A fancy looking spoon which deserves a picture! Please excuse my behaviour; I am easily intrigued by new discoveries heh.
I had an apple martini whilst basking under the Sydney bridge lights.
Housebread is essential and a good indicator of how well the kitchen operates. Cold or stale bread is a big no no and am happy to clarify that the ones in this restaurant was warm, fluffy and fresh!
Complementary consomme to start the meal. The consomme was full of flavour and the addition of the mousse layer (from what I think I remember it was) works harmoniously together.

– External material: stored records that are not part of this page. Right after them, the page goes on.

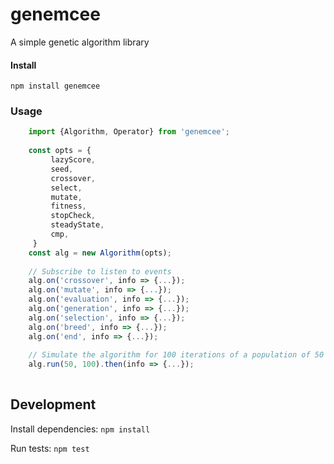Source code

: # genemcee
A simple genetic algorithm library

#### Install
`npm install genemcee`

### Usage
```javascript
    import {Algorithm, Operator} from 'genemcee';
    
    const opts = {
         lazyScore,
         seed,
         crossover,
         select,
         mutate,
         fitness,
         stopCheck,
         steadyState,
         cmp,
     }
    const alg = new Algorithm(opts);
    
    // Subscribe to listen to events
    alg.on('crossover', info => {...});
    alg.on('mutate', info => {...});
    alg.on('evaluation', info => {...});
    alg.on('generation', info => {...});
    alg.on('selection', info => {...});
    alg.on('breed', info => {...});
    alg.on('end', info => {...});
    
    // Simulate the algorithm for 100 iterations of a population of 50 (or until your stopping criteria has been met)
    alg.run(50, 100).then(info => {...});
    
```

## Development
Install dependencies: `npm install`

Run tests: `npm test`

Fragrant poached chicken, white radish, sea scallops, pea blossoms, smoked white eggplant cream and virgin black sesame oil ~ As seen from Masterchef, this is a very technical dish but well-worth the effort. The chicken was moist, the eggplant cream was subtle but yet flavourful and the scallops were cooked perfectly.
Raw smoked Blackmore wagyu, fresh dory roe, horseradish juice, soured cream, milk skin ~ I have never had raw beef before and am surprised at how moist it was. I can hardly taste any undesirable beef-y aroma as I took a small mouthful of it. The milk skin was feather thin, which added a lovely contrasting texture to the overall dish.
Smoked and confit pig cheek, shiitake, shaved scallop, Jerusalem artichoke leaves bay and juniper ~ another subtle but yet aromatic dish produced by Peter Gilmore and have successful convinced me to appreciate other animal parts which are often underrated.
Roasted goose, forbidden rice, black miso and hatsuke radish ~ once again, I have not had goose before and wondered if this was a piece of salmon! I often associate meat with more robust flavours and am intrigued by the fusion of Asian flavours with the meat. Not a heavy/ filling dish and it got me excited for the next plate.
Pasture raised veal, bitter chocolate black pudding, slow cooked wallaby tail, salsify, smoked bone marrow, chestnut mushrooms ~ from memory, this was one of my favourites for the night. It was a hearty meal, packed full of flavour and crunch, albeit it's simplicity. Just goes to show that using good quality ingredients should be a priority in every kitchen:)
Slow cooked partridge with truffle, milk skin and congee~ please forgive me for forgetting what I had that night (this is a very delayed post, indeed!) and hence, the not-so-fancy-dish-name that I have conjured. The congee was no ordinary congee as it had various flavours already infused to it and the partridge melted in my mouth. Another favourite for the night.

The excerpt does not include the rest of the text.